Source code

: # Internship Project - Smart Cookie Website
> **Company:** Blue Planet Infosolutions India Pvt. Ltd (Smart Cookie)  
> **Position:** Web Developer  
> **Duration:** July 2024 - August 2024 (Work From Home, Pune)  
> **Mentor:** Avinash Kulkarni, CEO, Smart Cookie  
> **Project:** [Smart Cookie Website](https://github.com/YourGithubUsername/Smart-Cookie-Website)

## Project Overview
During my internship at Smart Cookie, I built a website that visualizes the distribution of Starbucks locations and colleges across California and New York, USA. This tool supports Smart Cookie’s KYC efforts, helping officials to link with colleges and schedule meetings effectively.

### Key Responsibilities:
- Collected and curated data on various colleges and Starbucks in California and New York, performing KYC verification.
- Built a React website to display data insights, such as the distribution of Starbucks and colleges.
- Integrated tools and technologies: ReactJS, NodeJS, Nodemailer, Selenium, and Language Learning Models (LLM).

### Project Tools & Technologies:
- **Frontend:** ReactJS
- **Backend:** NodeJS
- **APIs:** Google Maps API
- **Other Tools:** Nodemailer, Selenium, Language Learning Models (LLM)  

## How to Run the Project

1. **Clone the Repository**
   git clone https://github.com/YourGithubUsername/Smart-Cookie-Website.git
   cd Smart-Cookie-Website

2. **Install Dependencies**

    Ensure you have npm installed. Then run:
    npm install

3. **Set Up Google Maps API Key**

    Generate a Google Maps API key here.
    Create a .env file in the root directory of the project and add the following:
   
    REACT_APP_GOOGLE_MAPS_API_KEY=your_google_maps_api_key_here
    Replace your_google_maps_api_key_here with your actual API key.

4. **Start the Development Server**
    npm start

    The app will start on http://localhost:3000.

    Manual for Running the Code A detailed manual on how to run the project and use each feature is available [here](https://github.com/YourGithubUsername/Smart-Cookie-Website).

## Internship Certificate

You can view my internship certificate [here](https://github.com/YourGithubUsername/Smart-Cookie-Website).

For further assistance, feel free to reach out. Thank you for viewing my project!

^^^^

# Directions for this task:
Within the listing above, locate the line containing "From Home, Pune)" and the line containing "## Project Overview". Reproduce those two lines and all lines between them exactly, with nothing added.

# Written response:
> **Duration:** July 2024 - August 2024 (Work From Home, Pune)  
> **Mentor:** Avinash Kulkarni, CEO, Smart Cookie  
> **Project:** [Smart Cookie Website](https://github.com/YourGithubUsername/Smart-Cookie-Website)

## Project Overview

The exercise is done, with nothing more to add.